Sunday, July 08, 2012

Climb


(A repost from March 2006)



Almost surely, like the old adage declares, smoke always goes up, climbing through the air that it grasp or to every spaces that it can take hold of (Of course, it goes down at some point; according to a song by that famous German rock group Scorpion). Therefore, man (human beings) tend to be like smoke for it seeks to climb towards higher realms, and this seems to be a natural trait that is hard to refute.



I was tending to my youngest child yesterday afternoon—-one year old daughter Evette Darwisa—-and it came to me as a kind of realization (a result of introspection) that toddlers are very enthusiastic climbers that whenever I put Evette on the floor, to walk by herself, she would always seem to find some chair, a table and or the stairway, and climb. I could not help surmise that perhaps, when we were little we must have also tended to reach out for higher platforms and climb as eagerly. My three older boys were also like Evette when they were little toddlers. I remember this because of the countless times that I have chased them towards the stairway and make some reprimand, warning them that they might fall. Evette is a fast-grower of some sort because at a very early toddler stage (one year and seven months) she is such a voracious climber, keener than all her older brothers, that she would even pull some chair to enable her to climb the dining table, using the chair as a stepping stone. This reminds me of course of that famous scientific test where it was once famously deduced that an ape has the intelligence of a small child. It was determined thru that experiment that an ape has that amount of aptitude as to process the need of a stepping board in order to climb a higher ground. I feel a little queasy here rationalizing my child’s climbing tenacity by being reminded of an ape. But it helps to point that out.

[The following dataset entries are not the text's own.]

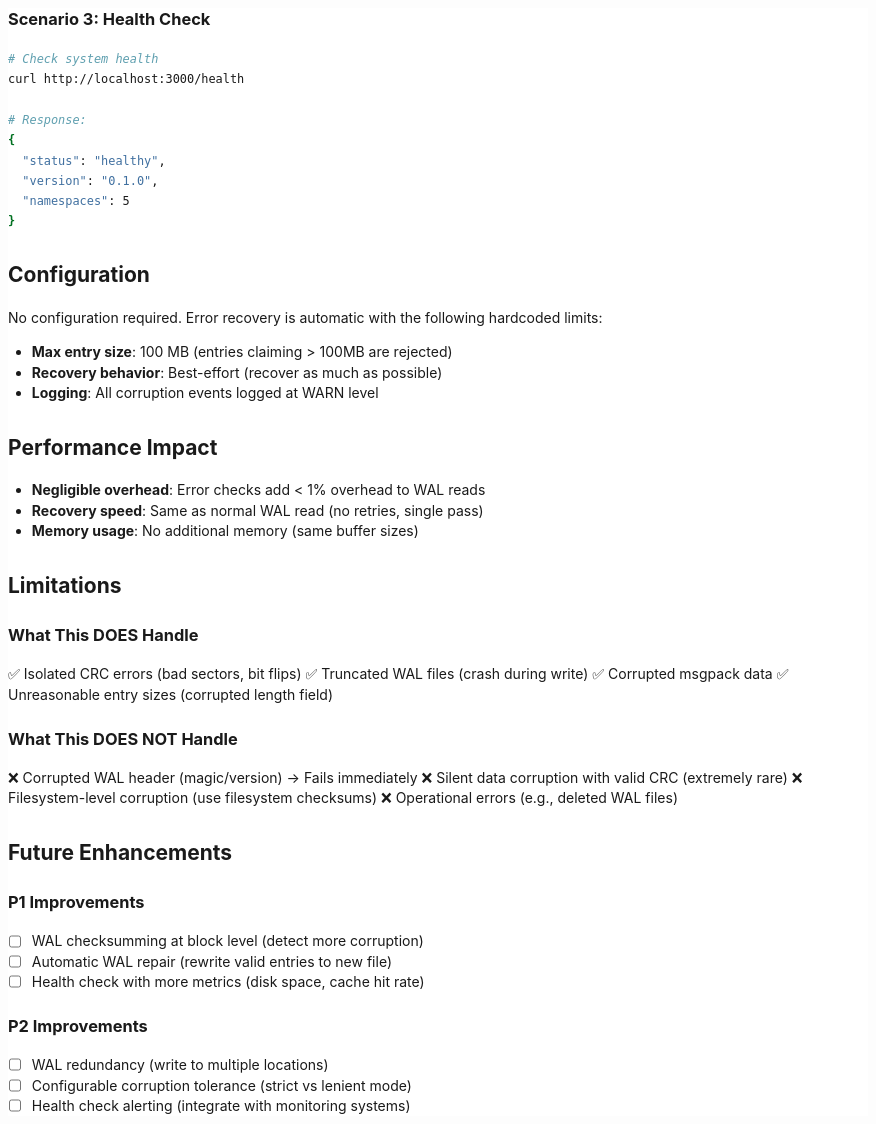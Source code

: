### Scenario 3: Health Check

```bash
# Check system health
curl http://localhost:3000/health

# Response:
{
  "status": "healthy",
  "version": "0.1.0",
  "namespaces": 5
}
```

## Configuration

No configuration required. Error recovery is automatic with the following hardcoded limits:

- **Max entry size**: 100 MB (entries claiming > 100MB are rejected)
- **Recovery behavior**: Best-effort (recover as much as possible)
- **Logging**: All corruption events logged at WARN level

## Performance Impact

- **Negligible overhead**: Error checks add < 1% overhead to WAL reads
- **Recovery speed**: Same as normal WAL read (no retries, single pass)
- **Memory usage**: No additional memory (same buffer sizes)

## Limitations

### What This DOES Handle
✅ Isolated CRC errors (bad sectors, bit flips)
✅ Truncated WAL files (crash during write)
✅ Corrupted msgpack data
✅ Unreasonable entry sizes (corrupted length field)

### What This DOES NOT Handle
❌ Corrupted WAL header (magic/version) → Fails immediately
❌ Silent data corruption with valid CRC (extremely rare)
❌ Filesystem-level corruption (use filesystem checksums)
❌ Operational errors (e.g., deleted WAL files)

## Future Enhancements

### P1 Improvements
- [ ] WAL checksumming at block level (detect more corruption)
- [ ] Automatic WAL repair (rewrite valid entries to new file)
- [ ] Health check with more metrics (disk space, cache hit rate)

### P2 Improvements
- [ ] WAL redundancy (write to multiple locations)
- [ ] Configurable corruption tolerance (strict vs lenient mode)
- [ ] Health check alerting (integrate with monitoring systems)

When I was a little child of about six or seven, just beyond the toddler age, I could remember that I did a lot of climbing myself. The cabinet of my Uncle Sammy is still heavily etched in my mind as I used to climb it like a spider or a lizard (it depends on how you see in your mind’s eye a gangly child struggling against a 12-foot furniture) along with the paperbooks that I have sighted there, the empty bottles of perfume, empty Gerber containers, that particular dusty artificial flower that had coiled wire for its stems, and even the color of the paint of the concerned cabinet—-glazy red on the outside (presumably varnished) and marine blue inside.



And often I climb a lot of trees when I was growing up, so many times in fact that in jest, I could say that if you convert the distance of area that I have covered climbing up trees and going down from them, into one horizontal line, it would have stretched nearly a thousand kilometers. I would have earned enough frequent miles that I could have visited Paris without having to pay for my airfare. But I think no airlines today give free miles for the distance one had climbed. Or maybe I should call some travel agency. I might get lucky you know.



Kidding aside. This personal theory of man as a natural climber—-especially as toddlers-may be a rumination of a certain reality that almost all of us already know about, like clearer than the sun in the sky. One may say, “Hey man, you’re writing about the obvious”. But you know, upon closer examination and assessment, many of us might not have seen the insinuations of nature and haven’t grasp the consequential principle of how man was build or made in the first place. Something in our nature propels us to seek higher level even without us consciously intending to, like an automatic instigator that says “climb my son” or “climb my daughter”, for you deserved to be up there. As we grow old, we worked our butts out so that we can have that much-awaited promotion or salary raise. This could for example be traced or compared to that toddler’s tendency to climb. We see the Joneses in our neighbors, and then there we are again trying to climb the social ladder, to have upward mobility as many among us dub it. In sports, we break bones and stretched our muscles because victory is a crest we desire and long for. In school, we burned the midnight candles so that someday we could be on that stage being applauded by many. Even as the writer carefully formulates his/her sentences and paragraphs so well, he deems that his work will climb the stage of popularity, if possible the bestseller list. And so as the singer who croons in the mellowest of tone, for he/she wants to be on this week’s radio Top 10 countdown. The carpenter wants to be foreman someday; the apprentice, a master; the prosecutor, a judge; the news reporter, an editor; the instructor, a professor; the cook, a chef; the prince, a king; the dreamer, a famous poet; the soldier, a general; the senator, a president of a nation; and so on and so forth. We climb. We always do. And the moment we stopped climbing is the time we never want ourselves to be in. Even as we grow old, we seek to question and see if there’d be another realm after old age, and possibly after life itself.



I have heard once before that there is this belief, probably a folk belief among our olds, which says babies were angels before. This might justify why toddlers always tend to climb chairs, tables, cabinets, stairways or anything that is high above the floor. Maybe they were so used to the “air up there” when they were angels that they kept on seeking higher ground. Of course, this is a ludicrous explanation for angels ain’t really believable in the sort of reality we are living in nowadays. A far more plausible scientific explanation may be somewhere out there. Science seems to have an explanation for just about everything.



I hope you could make sense about this rumination of mine, however confusing it may get—-man by nature is a climber.